Tuesday, August 7, 2012

Emotional "No-No"

On a recent show on HGTV I saw a huge “no-no.”  A young couple looked at 2 houses, picked one and put in a bid.  Their bid was for the asking price, which was considered market value.  When they found out there was a competing bid (they did not know how much it was) they increased their bid by $50,000!  WAY over market value.  That is $50,000 they will never get back.  It was an emotional knee jerk.
While I don’t sell real estate, I do remodel and update houses after the purchase.  This couple had to give up the new kitchen they really wanted and will not get for years to come. 
A house only becomes a home after you move in and put your touches into it.  For years this family will be living in someone else’s house while they try to convince themselves it is their new home. 
There is always another house out there that we can help you turn into your new home.  Don’t let emotions get the best of you—and your wallet.

Tuesday, January 17, 2012

Little Things Mean a Lot

You do not have to make a big change in your home to make a big change in your enjoyment of it.
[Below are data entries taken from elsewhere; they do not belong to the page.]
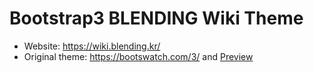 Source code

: # Bootstrap3 BLENDING Wiki Theme
- Website: https://wiki.blending.kr/
- Original theme: https://bootswatch.com/3/ and [Preview](https://bootswatch.com/3/paper/) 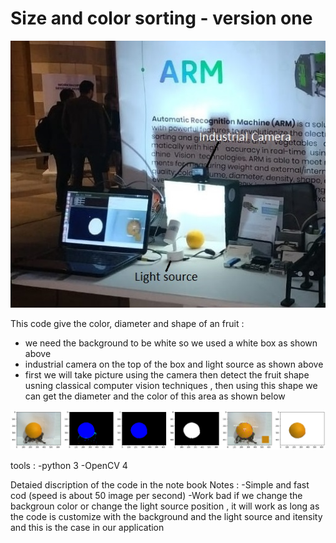 # Size and color sorting  - version one 

[image1]: ./image1_1.jpg "first"
[image2]: ./image.png "second"

![alt text][image1]

This code give the color, diameter and shape of an fruit :
- we need the background to be white so we used a white box as shown  above
- industrial camera on the top of the box and light source as shown above
- first we will take picture using the camera then detect the fruit shape usning classical computer vision techniques , then using this shape we can get the diameter and the color of this area as shown below

![alt text][image2]


tools :
-python 3
-OpenCV 4

Detaied discription of the code in the note book 
Notes : 
-Simple and fast cod  (speed is about 50 image per second)
-Work bad if we change the backgroun color or change the light source position , it will work as long as the code is customize with the background and the light source and itensity and this is the case in our application 

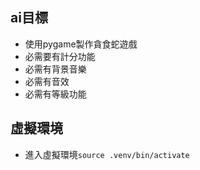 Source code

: ## ai目標
- 使用pygame製作貪食蛇遊戲
- 必需要有計分功能
- 必需有背景音樂
- 必需有音效
- 必需有等級功能

## 虛擬環境
- 進入虛擬環境`source .venv/bin/activate`

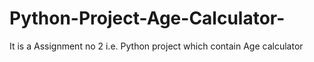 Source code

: # Python-Project-Age-Calculator-
It is a Assignment no 2 i.e. Python project which contain Age calculator 
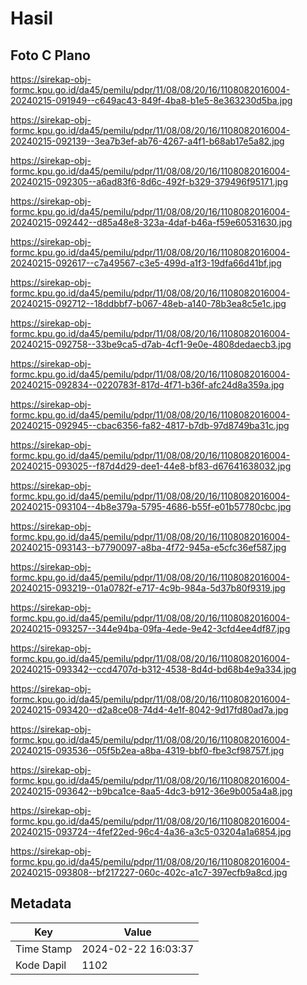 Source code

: # Hasil

## Foto C Plano

https://sirekap-obj-formc.kpu.go.id/da45/pemilu/pdpr/11/08/08/20/16/1108082016004-20240215-091949--c649ac43-849f-4ba8-b1e5-8e363230d5ba.jpg

https://sirekap-obj-formc.kpu.go.id/da45/pemilu/pdpr/11/08/08/20/16/1108082016004-20240215-092139--3ea7b3ef-ab76-4267-a4f1-b68ab17e5a82.jpg

https://sirekap-obj-formc.kpu.go.id/da45/pemilu/pdpr/11/08/08/20/16/1108082016004-20240215-092305--a6ad83f6-8d6c-492f-b329-379496f95171.jpg

https://sirekap-obj-formc.kpu.go.id/da45/pemilu/pdpr/11/08/08/20/16/1108082016004-20240215-092442--d85a48e8-323a-4daf-b46a-f59e60531630.jpg

https://sirekap-obj-formc.kpu.go.id/da45/pemilu/pdpr/11/08/08/20/16/1108082016004-20240215-092617--c7a49567-c3e5-499d-a1f3-19dfa66d41bf.jpg

https://sirekap-obj-formc.kpu.go.id/da45/pemilu/pdpr/11/08/08/20/16/1108082016004-20240215-092712--18ddbbf7-b067-48eb-a140-78b3ea8c5e1c.jpg

https://sirekap-obj-formc.kpu.go.id/da45/pemilu/pdpr/11/08/08/20/16/1108082016004-20240215-092758--33be9ca5-d7ab-4cf1-9e0e-4808dedaecb3.jpg

https://sirekap-obj-formc.kpu.go.id/da45/pemilu/pdpr/11/08/08/20/16/1108082016004-20240215-092834--0220783f-817d-4f71-b36f-afc24d8a359a.jpg

https://sirekap-obj-formc.kpu.go.id/da45/pemilu/pdpr/11/08/08/20/16/1108082016004-20240215-092945--cbac6356-fa82-4817-b7db-97d8749ba31c.jpg

https://sirekap-obj-formc.kpu.go.id/da45/pemilu/pdpr/11/08/08/20/16/1108082016004-20240215-093025--f87d4d29-dee1-44e8-bf83-d67641638032.jpg

https://sirekap-obj-formc.kpu.go.id/da45/pemilu/pdpr/11/08/08/20/16/1108082016004-20240215-093104--4b8e379a-5795-4686-b55f-e01b57780cbc.jpg

https://sirekap-obj-formc.kpu.go.id/da45/pemilu/pdpr/11/08/08/20/16/1108082016004-20240215-093143--b7790097-a8ba-4f72-945a-e5cfc36ef587.jpg

https://sirekap-obj-formc.kpu.go.id/da45/pemilu/pdpr/11/08/08/20/16/1108082016004-20240215-093219--01a0782f-e717-4c9b-984a-5d37b80f9319.jpg

https://sirekap-obj-formc.kpu.go.id/da45/pemilu/pdpr/11/08/08/20/16/1108082016004-20240215-093257--344e94ba-09fa-4ede-9e42-3cfd4ee4df87.jpg

https://sirekap-obj-formc.kpu.go.id/da45/pemilu/pdpr/11/08/08/20/16/1108082016004-20240215-093342--ccd4707d-b312-4538-8d4d-bd68b4e9a334.jpg

https://sirekap-obj-formc.kpu.go.id/da45/pemilu/pdpr/11/08/08/20/16/1108082016004-20240215-093420--d2a8ce08-74d4-4e1f-8042-9d17fd80ad7a.jpg

https://sirekap-obj-formc.kpu.go.id/da45/pemilu/pdpr/11/08/08/20/16/1108082016004-20240215-093536--05f5b2ea-a8ba-4319-bbf0-fbe3cf98757f.jpg

https://sirekap-obj-formc.kpu.go.id/da45/pemilu/pdpr/11/08/08/20/16/1108082016004-20240215-093642--b9bca1ce-8aa5-4dc3-b912-36e9b005a4a8.jpg

https://sirekap-obj-formc.kpu.go.id/da45/pemilu/pdpr/11/08/08/20/16/1108082016004-20240215-093724--4fef22ed-96c4-4a36-a3c5-03204a1a6854.jpg

https://sirekap-obj-formc.kpu.go.id/da45/pemilu/pdpr/11/08/08/20/16/1108082016004-20240215-093808--bf217227-060c-402c-a1c7-397ecfb9a8cd.jpg


## Metadata

| Key        | Value               |
| ---------- | ------------------- |
| Time Stamp | 2024-02-22 16:03:37 |
| Kode Dapil | 1102                |



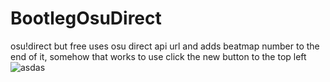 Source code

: # BootlegOsuDirect
osu!direct but free
uses osu direct api url and adds beatmap number to the end of it, somehow that works
to use click the new button to the top left
![asdas](https://github.com/Hellfie/BootlegOsuDirect/assets/34285977/0fe16795-c320-4b1f-9900-b370317a96a4)
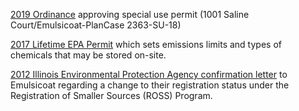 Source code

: [2019 Ordinance](/files/Ordinance_2019-01-010.pdf) approving special use permit (1001 Saline Court/Emulsicoat-PlanCase 2363-SU-18)

[2017 Lifetime EPA Permit](/files/emulsicoat-2017-epa-permit.pdf) which sets emissions limits and types of chemicals that may be stored on-site.

[2012 Illinois Environmental Protection Agency confirmation letter](/files/emulsicoat-ross-status-change-confirmation.pdf) to Emulsicoat regarding a change to their registration status under the Registration of Smaller Sources (ROSS) Program. 


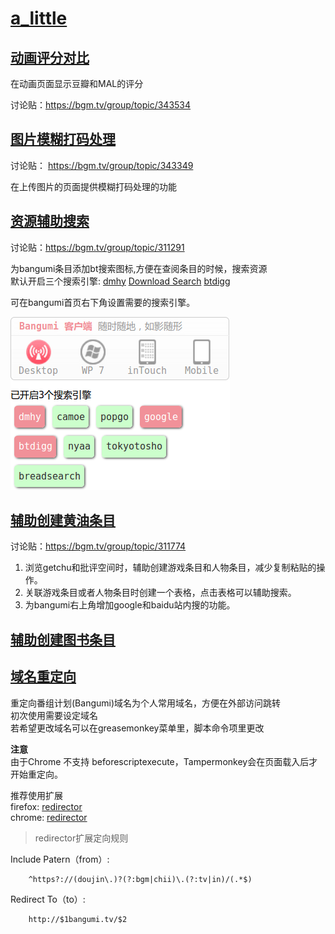 # [a_little](http://bangumi.tv/user/a_little)

## [动画评分对比](bangumi_anime_score_compare.user.js?raw=true)
在动画页面显示豆瓣和MAL的评分

讨论贴：https://bgm.tv/group/topic/343534

## [图片模糊打码处理](bangumi_blur_image.user.js?raw=true)
讨论贴： https://bgm.tv/group/topic/343349

在上传图片的页面提供模糊打码处理的功能

## [资源辅助搜索](bt_search_for_bgm.user.js?raw=true)
讨论贴：https://bgm.tv/group/topic/311291

为bangumi条目添加bt搜索图标,方便在查阅条目的时候，搜索资源  
默认开启三个搜索引擎: [dmhy](https://share.dmhy.org/ "dmhy") [Download Search](http://search.jayxon.com/ "google") [btdigg](http://btdigg.org/ "cilizhushou")

可在bangumi首页右下角设置需要的搜索引擎。

![Screenshot](images/screenshot_bt_search_for_bgm.png "Screenshot")

## [辅助创建黄油条目](bangumi_new_subject_helper.user.js?raw=true)
讨论贴：https://bgm.tv/group/topic/311774

1. 浏览getchu和批评空间时，辅助创建游戏条目和人物条目，减少复制粘贴的操作。
2. 关联游戏条目或者人物条目时创建一个表格，点击表格可以辅助搜索。
3. 为bangumi右上角增加google和baidu站内搜的功能。

## [辅助创建图书条目](bangumi_new_wiki_helper.user.js?raw=true)

## [域名重定向](bangumi_domain_redirector.user.js?raw=true)
重定向番组计划(Bangumi)域名为个人常用域名，方便在外部访问跳转  
初次使用需要设定域名  
若希望更改域名可以在greasemonkey菜单里，脚本命令项里更改

**注意**  
由于Chrome 不支持 beforescriptexecute，Tampermonkey会在页面载入后才开始重定向。

推荐使用扩展  
firefox: [redirector](https://addons.mozilla.org/en-US/firefox/addon/redirector/?src=search)  
chrome: [redirector](https://chrome.google.com/webstore/detail/redirector/pajiegeliagebegjdhebejdlknciafen?hl=zh-CN)

> redirector扩展定向规则

Include Patern（from）:

		^https?://(doujin\.)?(?:bgm|chii)\.(?:tv|in)/(.*$)  
		
Redirect To（to）:

		http://$1bangumi.tv/$2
Sometimes a small upgrade adds a lot. Consider adding pull-out trays to your lower kitchen and bathroom cabinets. Instead of crawling around on the floor you just give a tug and the tray slides out. Better yet, these are a relatively inexpensive upgrade at about $125 per tray. Saves a trip to the chiropractor!

Monday, January 9, 2012

Garage Doors "Savings"

When building or remodeling you need to watch every dollar to make you spend it wisely. There are very few people who are a bigger fan of saving money than I am, but sometimes saving a few dollars now can cost you dearly later on. This is very true when it comes to garage doors. You can be penny wise and pound foolish here. Although current code requires bracing many older or inexpensive doors do not have the angle iron bracing that keeps them from buckling or breaking in high winds. When I survey damage after a natural disaster and see bowed or missing garage doors caused by straight-line winds I can’t help but feel sorry for the homeowner. The original savings of a couple hundred dollars is wiped out by the deductible (if they even have insurance) when the door gives way. The worst case I saw was a home that apparently used the less expensive doors (this was new home). Every other home on this cul-de-sac was fine, but this home was missing the entire left half of the structure. It had literally exploded. While we were trying to figure out the cause, someone suddenly said “garage doors.” The straight-line winds came into the area, built up against the doors and broke them. When the doors gave way it pressurized the garage and “exploded” the whole left side of the home, taking out the garage and bedroom above it. Every other home in the cul-de-sac was fine. Sad to say, the couple of hundred dollars they saved on the original cost of the doors cost about $100,000 in repairs.

If you have older doors that do not have angle iron bracing you add it for a very low cost. Companies such as Overhead Door are glad to do it if you are not comfortable doing it yourself.